Research interest
I am currently a full-time CNRS senior researcher at the Universite Paul Sabatier (Toulouse, France). I am part of the Laboratoire de Chimie et Physique Quantiques (UMR5626) within the THEO group.
ERC Consolidator grant (No. 863481):
Processes related to electronically excited states are central in chemistry, physics, and biology, playing a key role in ubiquitous processes such as photochemistry, catalysis, and solar cell technology. However, defining an effective method that reliably provides accurate excited-state energies remains a major challenge in theoretical chemistry. In PTEROSOR, we aim at developing a totally novel approach to obtain excited-state energies and wave functions in molecular sys- tems thanks to the properties of non-Hermitian Hamiltonians. Our key idea is to perform an analytic continuation of conventional computational chemistry methods. Indeed, through the complex plane, ground and excited states can be naturally connected. In a non-Hermitian complex picture, the energy levels are sheets of a more complicated topological manifold called Riemann surface and they are smooth and continuous analytic continuation of one another. PTEROSOR’s main goal is to develop a new theoretical approach allowing to connect, through the complex plane, electronic states. Instead of Hermitian Hamiltonians, we propose to use a more general class of Hamiltonians which have the property of being PT- symmetric, i.e., invariant with respect to combined parity reflection P and time reversal T. This weaker condition ensures a real energy spectrum in unbroken PT-symmetric regions. PT-symmetric Hamiltonians can be seen as analytic continuation of conventional Hermitian Hamiltonians. Using PT-symmetric quantum theory, an Hermitian Hamiltonian can be analytically continued into the complex plane, becoming non-Hermitian in the process and exposing the fundamental topology of eigenstates. Our gateway between ground and excited states are provided by exceptional points which lie at the boundary between broken and unbroken PT-symmetric regions.

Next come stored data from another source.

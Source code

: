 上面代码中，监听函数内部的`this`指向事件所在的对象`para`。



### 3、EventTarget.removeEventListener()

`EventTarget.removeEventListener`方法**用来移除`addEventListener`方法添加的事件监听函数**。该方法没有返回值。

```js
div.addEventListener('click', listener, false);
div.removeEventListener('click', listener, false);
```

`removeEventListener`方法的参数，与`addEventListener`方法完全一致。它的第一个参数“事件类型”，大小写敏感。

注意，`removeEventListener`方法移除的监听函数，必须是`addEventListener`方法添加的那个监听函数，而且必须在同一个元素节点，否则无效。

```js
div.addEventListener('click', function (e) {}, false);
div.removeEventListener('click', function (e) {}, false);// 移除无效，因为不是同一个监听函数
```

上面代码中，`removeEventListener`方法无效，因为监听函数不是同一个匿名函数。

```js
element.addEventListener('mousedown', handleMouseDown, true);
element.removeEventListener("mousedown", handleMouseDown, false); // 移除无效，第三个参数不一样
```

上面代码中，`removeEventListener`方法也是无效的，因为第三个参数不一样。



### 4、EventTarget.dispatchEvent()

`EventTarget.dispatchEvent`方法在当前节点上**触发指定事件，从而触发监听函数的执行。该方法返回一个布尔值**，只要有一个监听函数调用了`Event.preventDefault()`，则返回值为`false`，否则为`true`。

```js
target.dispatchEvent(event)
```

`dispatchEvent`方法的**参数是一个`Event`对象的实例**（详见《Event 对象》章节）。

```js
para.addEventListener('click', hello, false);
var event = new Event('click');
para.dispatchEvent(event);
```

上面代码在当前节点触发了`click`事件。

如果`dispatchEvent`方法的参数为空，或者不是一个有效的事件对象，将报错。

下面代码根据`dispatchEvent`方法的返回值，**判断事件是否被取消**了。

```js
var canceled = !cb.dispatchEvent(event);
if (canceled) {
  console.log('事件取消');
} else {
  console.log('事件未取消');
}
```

Multireference quasiparticles for strong correlation
This project proposes to tackle the problem of describing strong electron correlation by combining two different, yet complementary, approaches: a quantum chemistry description based on multireference wave functions and a condensed matter description based on quasiparticles, hence contemplating the concept of multireference quasiparticles This project has received financial support from the CNRS through the 80|Prime program, and is also supported through the EUR grant NanoX ANR-17-EURE-0009 in the framework of the ``Programme des Investissements d’Avenir’'.
Habilitation
My HDR memoir describe succinctly several studies we have been doing on model two-electron systems. In particular, we introduced a novel class a quasi-exactly solvable systems, shedding new lights on the universality of correlation effects in two-electrons systems. Second, I present the work we performed on the mathematical properties of a new family of uniform electron gases as well as the development of a new class of density functionals based on this new paradigm. Third, new recurrence relations for three- and four-electron integrals as well as their fundamental integrals and upper bounds will are discussed. In particular, our strategy to bound rigorously and efficiently these many-electron integrals is presented.
- Functionals, Integrals, Spheres & Cusps defended on 25th Jan 2018.
- Slides of my HDR defense A curvy view on electronic correlation
PhD
In a nutshell, my PhD work deals with excited electronic states of macromolecules, such as proteins, enzymes and DNA fragments, as well as the development of QM/MM methods which combine quantum mechanics and molecular mechanics methods. Martin Karplus, Micheal Levitt and Arieh Warshel have been awarded the 2013 Nobel Prize in Chemistry for the seminal development of these methods.